Vuelve el eco de la palabra que aprendimos a temer. Ahora llega cargada de interrogantes. Los mensajes se debaten entre los apocalípticos y los que tratan de ver cierta luz en el horizonte.

Nos hemos acostumbrado a vivir con la despensa bajo mínimos y ahora vuelven a sonar las alarmas. Hemos perdido todo el músculo que teníamos hace 10 años y, lo peor, nos hemos ido acostumbrado a ser más débiles, a tratar de vivir con esa vulnerabilidad, a cambiar nuestros hábitos, incluso nuestro modo de vivir el ocio o buscar el bienestar. Del «viaja a los bosques de Alaska por todo lo alto» al «pasea por el bosque y abrázate a un árbol».

La (mal) llamada economía colaborativa (esa que esquiva impuestos y paga sueldos de miseria) ha aliviado parte de los gastos corrientes. Mientras los comercios locales bajaban la persiana y los creadores y fabricantes cerraban sus talleres, nos lanzábamos a comprar productos elaborados con mano de obra esclava. Hemos aprendido a reducir gastos, pero no a liberarnos del consumo. Y, entre los recortes, quizá también se ha perdido el pensamiento crítico.
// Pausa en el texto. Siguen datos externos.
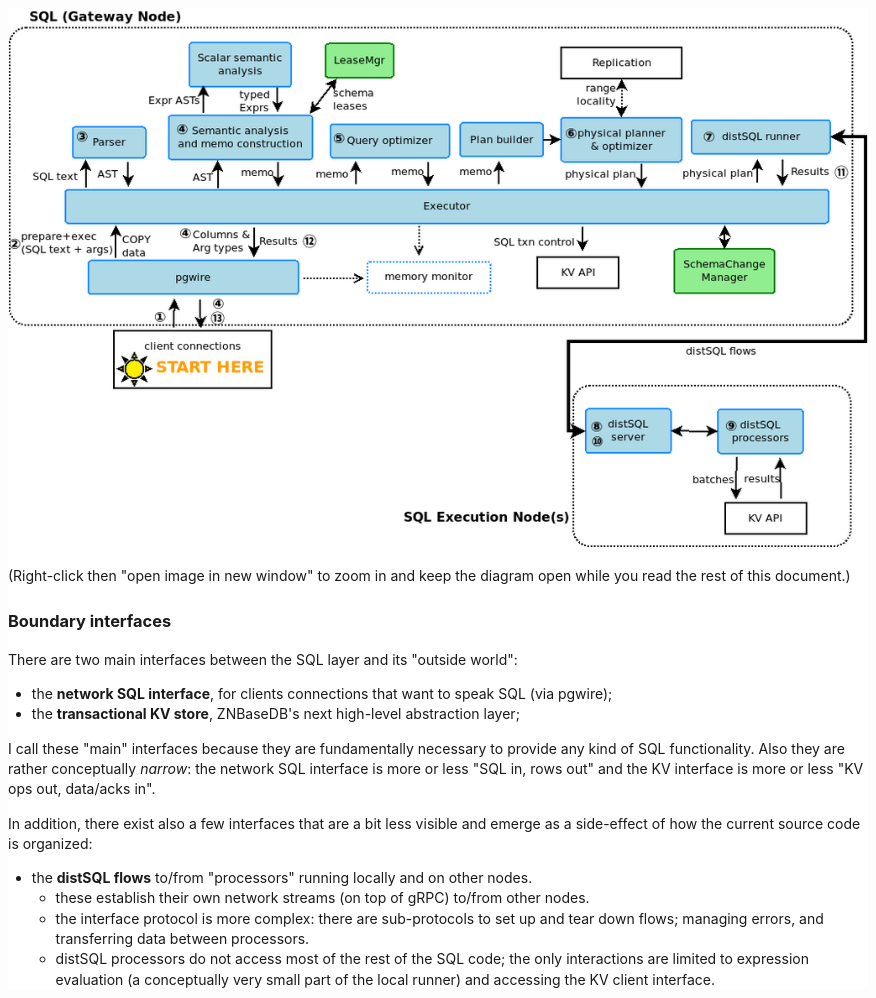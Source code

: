 ![Architecture model of ZNBaseDB's SQL layer](sql/sql-overview.png)

(Right-click then "open image in new window" to zoom in and keep the
diagram open while you read the rest of this document.)

### Boundary interfaces

There are two main interfaces between the SQL layer and its "outside world":

- the **network SQL interface**, for clients connections that want to speak SQL (via pgwire);
- the **transactional KV store**, ZNBaseDB's next high-level abstraction layer;

I call these "main" interfaces because they are fundamentally
necessary to provide any kind of SQL functionality. Also they are
rather conceptually *narrow*: the network SQL interface is more or
less "SQL in, rows out" and the KV interface is more or less "KV ops
out, data/acks in".

In addition, there exist also a few interfaces that are a bit less visible and
emerge as a side-effect of how the current source code is organized:

- the **distSQL flows** to/from "processors" running locally and on other nodes.
  - these establish their own network streams (on top of gRPC) to/from other nodes.
  - the interface protocol is more complex: there are sub-protocols to set up
    and tear down flows; managing errors, and transferring data between processors.
  - distSQL processors do not access most of the rest of the SQL code;
    the only interactions are limited to expression evaluation (a
    conceptually very small part of the local runner) and accessing
    the KV client interface.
Crecen los hechiceros políticos, esos que prometen ungüentos milagrosos para cánceres sistémicos. Nos atiborramos de información y cada día somos más ciegos. Y, así, nos equivocamos de enemigo. ¿Quién gana (política, económica y socialmente) y quién pierde con nuestra vulnerabilidad? Solo en la respuesta a esa pregunta está el adversario a batir.